Autonomous Systems Finalist: Kinema Systems
Sometimes – too often, in fact – start-ups founder because their vistas are too broad. In anachronistic parlance, it’s called “boiling the ocean.” But Sachin Chitta, CEO of robotics maker Kinema Systems, has focused his technology on well-defined tasks that cost logistics, delivery and warehousing companies a lot of money, impose major physical wear and tear on workers – and bores those workers in the extreme.
We’re talking about “de-palletizing,” the removal of boxes from a pallet and putting them on a conveyer belt (reverse this process, and you’ve got “palletizing”). Surprisingly enough, this simple task has to date eluded the capabilities of robots. But Kinema says they’ve mastered the task.
“Imagine your worker in a warehouse or distribution center,” Chitta said. “A huge pallet of boxes comes in, the boxes can be 50 to 60 pounds and you’ve got people moving them off the pallet onto conveyers. Do this every day, eight hours a day, you’re going to break your back pretty soon. Tasks like these are incredibly difficult, they’re dull, dangerous, they’re still performed by people and there are no good automation solutions for tasks like these because robots used to be only designed to do repetitive tasks. So if everything looks the same every time, it would work. But that’s not what the real world is like.”
The difficulty Kinema has overcome, Chitta said, is that its robot can recognize the wide variety of box shapes and sizes, it can adapt to box varieties in real time, and it can pick and put down 500 or more boxes an hour.

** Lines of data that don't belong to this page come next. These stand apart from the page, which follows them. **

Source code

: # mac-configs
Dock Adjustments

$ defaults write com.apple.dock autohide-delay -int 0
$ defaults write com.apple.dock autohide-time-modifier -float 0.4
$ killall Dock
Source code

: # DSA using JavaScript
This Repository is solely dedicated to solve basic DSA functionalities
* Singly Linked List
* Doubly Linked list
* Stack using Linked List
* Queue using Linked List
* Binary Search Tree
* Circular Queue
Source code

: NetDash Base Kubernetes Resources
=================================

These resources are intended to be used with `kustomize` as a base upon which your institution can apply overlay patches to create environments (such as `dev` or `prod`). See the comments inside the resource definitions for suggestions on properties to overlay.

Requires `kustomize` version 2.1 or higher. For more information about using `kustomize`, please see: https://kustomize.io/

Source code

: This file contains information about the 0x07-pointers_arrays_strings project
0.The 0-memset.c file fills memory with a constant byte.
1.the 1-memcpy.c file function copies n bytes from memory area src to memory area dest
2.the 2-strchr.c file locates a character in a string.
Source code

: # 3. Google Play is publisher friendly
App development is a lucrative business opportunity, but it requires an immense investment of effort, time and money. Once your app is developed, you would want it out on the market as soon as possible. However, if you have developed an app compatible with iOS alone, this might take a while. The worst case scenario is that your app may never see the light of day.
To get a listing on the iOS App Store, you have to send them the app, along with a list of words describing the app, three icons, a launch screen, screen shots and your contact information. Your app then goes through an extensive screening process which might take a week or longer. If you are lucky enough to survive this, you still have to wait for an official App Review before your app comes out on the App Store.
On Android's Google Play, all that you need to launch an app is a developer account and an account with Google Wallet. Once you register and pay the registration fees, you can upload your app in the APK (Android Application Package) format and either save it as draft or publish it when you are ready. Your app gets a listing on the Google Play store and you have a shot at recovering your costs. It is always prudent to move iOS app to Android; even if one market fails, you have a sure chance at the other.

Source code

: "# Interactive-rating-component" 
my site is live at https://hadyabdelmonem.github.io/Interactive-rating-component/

“When you get these pallets in customer sites, we don’t know a priori what boxes are on the pallets, we have no information. So the system’s almost looking at it blind. And there’s often new boxes, new packaging is introduced every year, so there’s new boxes coming through that we don’t know. So traditional techniques just don’t work, and that’s why it’s difficult. All our customers throw new stuff at us all the time, and it just has to work every single time.”
GPUs in combination with data from 3D vision technology are used, he said, to recognize unfamiliar box designs without slowing the robot’s productivity.
“There are millions of boxes, and to find them and get the scale we need so the robot can keep moving fast, there’s only one way to do , through deep learning, and we need GPUs to scale this way. We use GPUs in both training and the inference pipelines.”
Kinema also has worked at simplifying implementation of their robots so that non-specialists can get them up and running quickly.
“We can go faster (than 500 boxes an hour), and it’s self driving, there’s no programming required, you just set it up and tell it to go and it figures out all the motions by itself,” he said.